## Working data

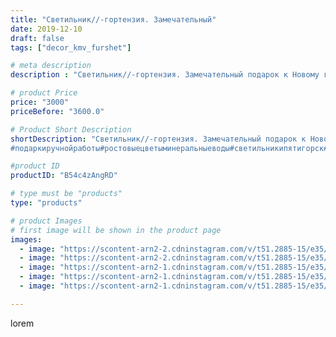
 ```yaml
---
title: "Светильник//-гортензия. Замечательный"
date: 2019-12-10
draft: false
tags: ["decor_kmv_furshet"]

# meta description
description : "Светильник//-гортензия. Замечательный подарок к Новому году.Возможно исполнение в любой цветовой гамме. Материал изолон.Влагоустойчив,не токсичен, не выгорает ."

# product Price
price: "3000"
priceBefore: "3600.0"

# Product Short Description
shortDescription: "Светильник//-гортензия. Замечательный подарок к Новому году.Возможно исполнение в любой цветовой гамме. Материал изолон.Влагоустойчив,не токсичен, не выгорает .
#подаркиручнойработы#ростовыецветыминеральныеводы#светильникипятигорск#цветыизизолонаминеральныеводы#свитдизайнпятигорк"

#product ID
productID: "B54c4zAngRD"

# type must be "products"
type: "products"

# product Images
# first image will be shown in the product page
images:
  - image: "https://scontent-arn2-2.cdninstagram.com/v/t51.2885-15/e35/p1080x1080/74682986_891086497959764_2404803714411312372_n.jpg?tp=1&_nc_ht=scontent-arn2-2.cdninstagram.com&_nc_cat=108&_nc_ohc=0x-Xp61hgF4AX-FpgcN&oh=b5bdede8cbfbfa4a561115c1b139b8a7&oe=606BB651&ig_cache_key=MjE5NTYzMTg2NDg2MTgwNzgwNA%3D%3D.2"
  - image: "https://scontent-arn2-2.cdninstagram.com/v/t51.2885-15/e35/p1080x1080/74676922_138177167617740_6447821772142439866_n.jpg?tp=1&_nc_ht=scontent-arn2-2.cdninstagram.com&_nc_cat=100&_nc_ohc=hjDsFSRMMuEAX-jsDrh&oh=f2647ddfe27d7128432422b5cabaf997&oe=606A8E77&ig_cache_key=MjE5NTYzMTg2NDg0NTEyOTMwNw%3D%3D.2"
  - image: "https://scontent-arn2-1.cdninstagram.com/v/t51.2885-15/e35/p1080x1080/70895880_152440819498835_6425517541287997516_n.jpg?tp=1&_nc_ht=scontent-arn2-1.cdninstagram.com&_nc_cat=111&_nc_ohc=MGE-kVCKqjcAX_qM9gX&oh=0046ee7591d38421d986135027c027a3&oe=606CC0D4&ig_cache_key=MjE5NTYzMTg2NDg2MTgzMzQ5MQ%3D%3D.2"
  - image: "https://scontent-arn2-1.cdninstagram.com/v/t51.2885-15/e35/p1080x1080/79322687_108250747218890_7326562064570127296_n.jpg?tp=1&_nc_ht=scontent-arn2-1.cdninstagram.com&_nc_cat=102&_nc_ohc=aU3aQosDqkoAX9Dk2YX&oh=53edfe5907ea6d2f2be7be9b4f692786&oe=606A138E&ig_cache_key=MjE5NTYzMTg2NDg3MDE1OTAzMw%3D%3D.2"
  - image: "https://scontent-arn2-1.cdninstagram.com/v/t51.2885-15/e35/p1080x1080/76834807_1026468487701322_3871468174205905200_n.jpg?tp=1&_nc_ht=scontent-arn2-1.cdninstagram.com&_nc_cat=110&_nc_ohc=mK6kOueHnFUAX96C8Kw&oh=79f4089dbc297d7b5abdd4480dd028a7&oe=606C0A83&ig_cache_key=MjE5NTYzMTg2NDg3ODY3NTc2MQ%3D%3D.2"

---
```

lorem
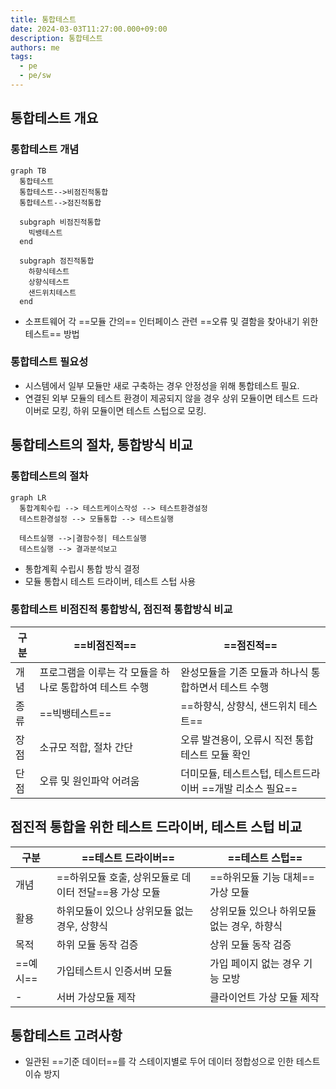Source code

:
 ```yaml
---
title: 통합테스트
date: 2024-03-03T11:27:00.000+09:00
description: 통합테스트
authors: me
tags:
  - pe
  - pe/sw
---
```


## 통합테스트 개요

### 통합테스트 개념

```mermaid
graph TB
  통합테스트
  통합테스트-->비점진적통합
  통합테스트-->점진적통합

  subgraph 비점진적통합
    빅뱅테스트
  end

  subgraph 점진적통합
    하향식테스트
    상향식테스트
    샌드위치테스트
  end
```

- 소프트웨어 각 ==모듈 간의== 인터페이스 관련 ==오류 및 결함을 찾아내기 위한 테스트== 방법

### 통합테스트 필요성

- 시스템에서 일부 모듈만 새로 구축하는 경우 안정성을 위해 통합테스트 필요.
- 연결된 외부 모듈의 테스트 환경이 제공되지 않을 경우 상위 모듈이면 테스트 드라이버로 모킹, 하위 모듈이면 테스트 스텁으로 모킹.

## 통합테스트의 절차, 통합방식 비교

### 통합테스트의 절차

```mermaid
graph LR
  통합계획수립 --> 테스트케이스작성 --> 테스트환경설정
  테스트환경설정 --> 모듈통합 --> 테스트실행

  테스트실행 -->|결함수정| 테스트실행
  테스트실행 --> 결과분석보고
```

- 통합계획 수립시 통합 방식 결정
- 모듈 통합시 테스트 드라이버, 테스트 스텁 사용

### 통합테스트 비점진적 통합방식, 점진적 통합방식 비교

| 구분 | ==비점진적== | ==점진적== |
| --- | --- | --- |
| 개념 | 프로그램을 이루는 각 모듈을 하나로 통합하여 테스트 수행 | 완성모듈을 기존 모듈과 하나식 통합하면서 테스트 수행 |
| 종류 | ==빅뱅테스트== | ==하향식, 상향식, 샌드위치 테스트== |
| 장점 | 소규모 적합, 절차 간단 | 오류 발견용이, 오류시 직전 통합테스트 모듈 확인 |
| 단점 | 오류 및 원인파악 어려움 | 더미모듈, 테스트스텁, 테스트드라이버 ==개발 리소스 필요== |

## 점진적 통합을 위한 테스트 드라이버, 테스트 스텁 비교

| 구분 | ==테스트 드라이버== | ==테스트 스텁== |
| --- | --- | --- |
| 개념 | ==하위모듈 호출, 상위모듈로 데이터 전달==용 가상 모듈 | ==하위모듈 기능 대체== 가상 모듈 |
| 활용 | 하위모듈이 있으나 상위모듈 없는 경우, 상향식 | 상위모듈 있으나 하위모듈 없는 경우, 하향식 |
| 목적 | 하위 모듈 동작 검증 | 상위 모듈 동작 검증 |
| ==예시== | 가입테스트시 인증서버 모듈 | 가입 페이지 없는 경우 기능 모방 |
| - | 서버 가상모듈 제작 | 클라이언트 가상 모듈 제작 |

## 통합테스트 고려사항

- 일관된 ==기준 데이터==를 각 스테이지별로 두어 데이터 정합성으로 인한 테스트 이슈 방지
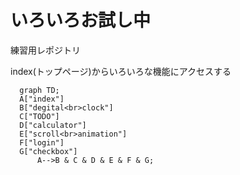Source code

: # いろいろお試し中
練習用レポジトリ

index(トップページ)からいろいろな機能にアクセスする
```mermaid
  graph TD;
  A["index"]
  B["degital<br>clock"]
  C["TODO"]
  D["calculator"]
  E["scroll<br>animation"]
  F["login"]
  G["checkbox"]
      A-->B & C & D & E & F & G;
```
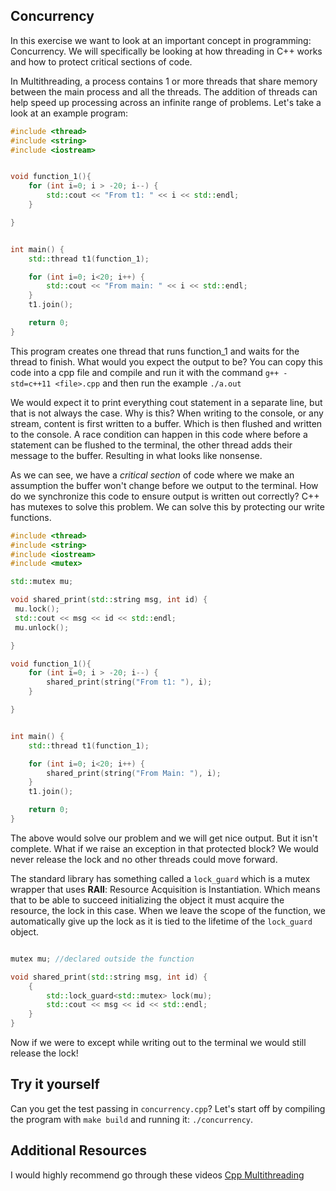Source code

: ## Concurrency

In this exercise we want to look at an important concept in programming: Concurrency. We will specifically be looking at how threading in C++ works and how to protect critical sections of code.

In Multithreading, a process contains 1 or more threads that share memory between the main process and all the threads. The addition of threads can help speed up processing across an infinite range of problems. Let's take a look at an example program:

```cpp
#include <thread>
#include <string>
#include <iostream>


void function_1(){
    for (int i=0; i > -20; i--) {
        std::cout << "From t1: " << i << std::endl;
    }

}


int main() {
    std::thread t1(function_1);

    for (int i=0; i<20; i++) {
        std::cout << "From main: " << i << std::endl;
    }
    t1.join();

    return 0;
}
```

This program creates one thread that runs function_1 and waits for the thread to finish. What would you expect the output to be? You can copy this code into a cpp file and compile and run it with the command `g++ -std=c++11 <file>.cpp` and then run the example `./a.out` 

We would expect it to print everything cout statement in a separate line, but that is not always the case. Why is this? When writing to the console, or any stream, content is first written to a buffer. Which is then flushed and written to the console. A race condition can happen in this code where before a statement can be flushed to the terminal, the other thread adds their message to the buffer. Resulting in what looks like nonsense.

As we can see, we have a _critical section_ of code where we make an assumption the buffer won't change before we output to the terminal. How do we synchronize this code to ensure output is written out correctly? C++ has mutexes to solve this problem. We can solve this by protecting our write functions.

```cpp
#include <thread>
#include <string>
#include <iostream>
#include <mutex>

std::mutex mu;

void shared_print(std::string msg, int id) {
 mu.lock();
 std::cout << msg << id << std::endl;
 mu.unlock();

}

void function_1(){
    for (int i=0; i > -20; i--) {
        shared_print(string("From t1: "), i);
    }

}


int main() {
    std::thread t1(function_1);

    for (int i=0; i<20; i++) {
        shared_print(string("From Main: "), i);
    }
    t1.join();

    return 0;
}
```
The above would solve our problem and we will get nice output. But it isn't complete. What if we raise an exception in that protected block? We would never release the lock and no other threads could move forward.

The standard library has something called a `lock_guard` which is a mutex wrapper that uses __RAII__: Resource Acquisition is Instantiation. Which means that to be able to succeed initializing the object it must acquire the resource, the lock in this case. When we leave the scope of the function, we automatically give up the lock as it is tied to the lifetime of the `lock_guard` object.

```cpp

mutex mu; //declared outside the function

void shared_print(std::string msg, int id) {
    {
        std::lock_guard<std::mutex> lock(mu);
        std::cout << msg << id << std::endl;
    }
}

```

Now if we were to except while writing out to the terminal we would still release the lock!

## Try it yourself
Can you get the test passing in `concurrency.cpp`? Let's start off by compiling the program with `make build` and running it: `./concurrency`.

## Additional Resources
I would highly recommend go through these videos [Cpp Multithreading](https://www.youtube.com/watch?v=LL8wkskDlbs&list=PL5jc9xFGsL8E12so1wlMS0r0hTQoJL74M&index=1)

...

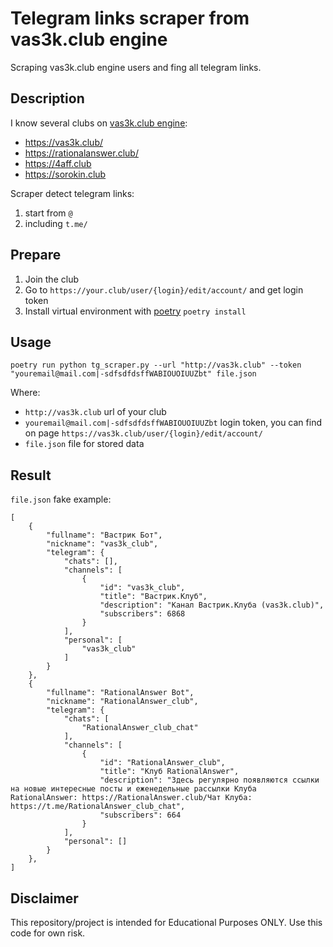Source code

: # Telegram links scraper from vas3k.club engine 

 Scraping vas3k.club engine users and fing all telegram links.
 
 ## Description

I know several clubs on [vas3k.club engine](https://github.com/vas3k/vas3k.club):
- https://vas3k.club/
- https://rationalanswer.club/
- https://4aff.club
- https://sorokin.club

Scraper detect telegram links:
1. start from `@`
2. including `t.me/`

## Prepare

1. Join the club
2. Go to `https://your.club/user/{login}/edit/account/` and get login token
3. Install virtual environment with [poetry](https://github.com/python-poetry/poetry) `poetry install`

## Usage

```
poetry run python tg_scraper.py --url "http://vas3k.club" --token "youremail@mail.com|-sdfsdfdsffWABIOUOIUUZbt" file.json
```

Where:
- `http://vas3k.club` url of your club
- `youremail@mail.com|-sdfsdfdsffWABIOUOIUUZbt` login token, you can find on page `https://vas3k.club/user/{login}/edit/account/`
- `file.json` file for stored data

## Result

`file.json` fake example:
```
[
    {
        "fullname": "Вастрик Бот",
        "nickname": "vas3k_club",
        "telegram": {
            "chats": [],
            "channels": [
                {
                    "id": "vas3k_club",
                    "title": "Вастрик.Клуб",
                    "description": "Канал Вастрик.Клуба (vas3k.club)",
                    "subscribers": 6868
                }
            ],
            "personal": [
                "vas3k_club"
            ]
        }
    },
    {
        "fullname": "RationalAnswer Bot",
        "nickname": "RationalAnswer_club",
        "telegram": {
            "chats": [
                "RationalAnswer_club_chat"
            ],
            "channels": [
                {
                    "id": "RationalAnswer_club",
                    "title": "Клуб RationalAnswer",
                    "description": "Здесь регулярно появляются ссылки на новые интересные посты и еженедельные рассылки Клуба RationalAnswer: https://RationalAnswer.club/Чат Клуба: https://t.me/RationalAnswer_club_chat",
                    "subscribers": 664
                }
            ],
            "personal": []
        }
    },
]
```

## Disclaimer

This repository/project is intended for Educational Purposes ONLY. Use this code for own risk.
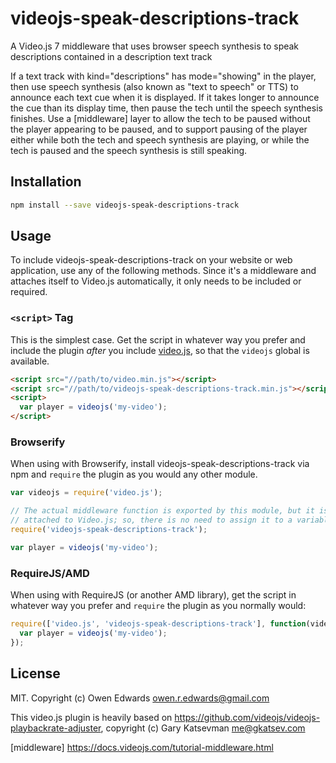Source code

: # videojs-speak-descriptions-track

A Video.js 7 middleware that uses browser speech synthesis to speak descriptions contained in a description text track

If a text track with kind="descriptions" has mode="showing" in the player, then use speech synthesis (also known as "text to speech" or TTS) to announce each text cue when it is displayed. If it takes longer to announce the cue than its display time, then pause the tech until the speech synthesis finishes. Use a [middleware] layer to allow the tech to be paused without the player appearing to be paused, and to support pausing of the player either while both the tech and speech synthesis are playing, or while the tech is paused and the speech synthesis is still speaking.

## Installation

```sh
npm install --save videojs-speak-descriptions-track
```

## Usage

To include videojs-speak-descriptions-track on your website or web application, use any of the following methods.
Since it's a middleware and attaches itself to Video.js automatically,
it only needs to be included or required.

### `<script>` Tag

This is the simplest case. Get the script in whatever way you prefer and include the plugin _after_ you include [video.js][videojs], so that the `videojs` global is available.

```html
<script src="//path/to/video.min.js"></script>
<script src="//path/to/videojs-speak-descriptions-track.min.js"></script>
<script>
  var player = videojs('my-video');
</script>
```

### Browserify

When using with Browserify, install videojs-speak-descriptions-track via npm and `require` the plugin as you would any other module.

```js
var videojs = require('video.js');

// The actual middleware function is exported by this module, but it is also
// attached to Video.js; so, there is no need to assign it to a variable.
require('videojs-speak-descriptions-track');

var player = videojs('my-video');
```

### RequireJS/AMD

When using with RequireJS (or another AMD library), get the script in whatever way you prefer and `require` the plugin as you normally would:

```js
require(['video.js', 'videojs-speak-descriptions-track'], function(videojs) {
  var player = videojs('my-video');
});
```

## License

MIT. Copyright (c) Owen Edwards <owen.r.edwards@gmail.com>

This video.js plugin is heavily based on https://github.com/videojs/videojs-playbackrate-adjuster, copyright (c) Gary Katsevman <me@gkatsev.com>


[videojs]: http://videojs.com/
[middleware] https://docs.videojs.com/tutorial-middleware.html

---

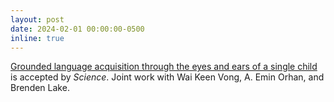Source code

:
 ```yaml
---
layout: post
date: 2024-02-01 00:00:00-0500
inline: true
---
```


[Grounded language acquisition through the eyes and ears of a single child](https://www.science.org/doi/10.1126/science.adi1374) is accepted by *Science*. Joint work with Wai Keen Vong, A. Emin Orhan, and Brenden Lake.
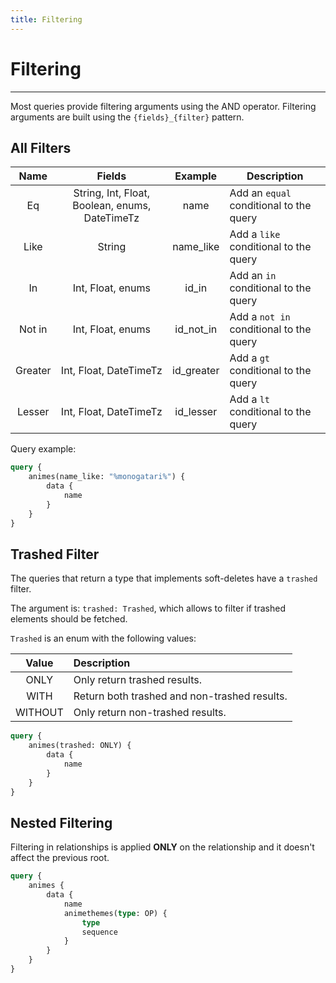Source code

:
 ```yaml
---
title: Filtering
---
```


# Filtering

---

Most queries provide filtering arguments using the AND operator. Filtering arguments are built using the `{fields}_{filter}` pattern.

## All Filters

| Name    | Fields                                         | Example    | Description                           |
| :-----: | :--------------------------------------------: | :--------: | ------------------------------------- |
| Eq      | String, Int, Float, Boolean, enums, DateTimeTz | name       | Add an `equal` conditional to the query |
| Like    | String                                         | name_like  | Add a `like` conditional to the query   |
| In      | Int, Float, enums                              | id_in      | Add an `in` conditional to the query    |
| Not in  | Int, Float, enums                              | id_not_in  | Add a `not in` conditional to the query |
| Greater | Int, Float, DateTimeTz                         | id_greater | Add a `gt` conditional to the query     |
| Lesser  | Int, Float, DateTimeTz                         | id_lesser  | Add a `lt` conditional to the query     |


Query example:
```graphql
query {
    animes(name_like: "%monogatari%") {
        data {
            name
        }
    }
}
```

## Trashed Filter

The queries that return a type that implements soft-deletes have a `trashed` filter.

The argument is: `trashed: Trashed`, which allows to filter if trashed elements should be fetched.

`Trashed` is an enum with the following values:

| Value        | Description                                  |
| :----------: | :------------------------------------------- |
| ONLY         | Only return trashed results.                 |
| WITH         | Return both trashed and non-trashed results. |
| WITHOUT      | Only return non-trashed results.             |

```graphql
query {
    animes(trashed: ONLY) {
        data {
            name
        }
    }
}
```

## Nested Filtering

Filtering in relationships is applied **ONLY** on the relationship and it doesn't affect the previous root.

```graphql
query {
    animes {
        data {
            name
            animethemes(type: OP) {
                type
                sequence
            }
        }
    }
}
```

## Problem details
Where the string "would" appears in a line of the listing, copy that line.

## Exercise solution
This program creates one thread that runs function_1 and waits for the thread to finish. What would you expect the output to be? You can copy this code into a cpp file and compile and run it with the command `g++ -std=c++11 <file>.cpp` and then run the example `./a.out` 
We would expect it to print everything cout statement in a separate line, but that is not always the case. Why is this? When writing to the console, or any stream, content is first written to a buffer. Which is then flushed and written to the console. A race condition can happen in this code where before a statement can be flushed to the terminal, the other thread adds their message to the buffer. Resulting in what looks like nonsense.
The above would solve our problem and we will get nice output. But it isn't complete. What if we raise an exception in that protected block? We would never release the lock and no other threads could move forward.
Now if we were to except while writing out to the terminal we would still release the lock!
I would highly recommend go through these videos [Cpp Multithreading](https://www.youtube.com/watch?v=LL8wkskDlbs&list=PL5jc9xFGsL8E12so1wlMS0r0hTQoJL74M&index=1)
When using with Browserify, install videojs-speak-descriptions-track via npm and `require` the plugin as you would any other module.
When using with RequireJS (or another AMD library), get the script in whatever way you prefer and `require` the plugin as you normally would:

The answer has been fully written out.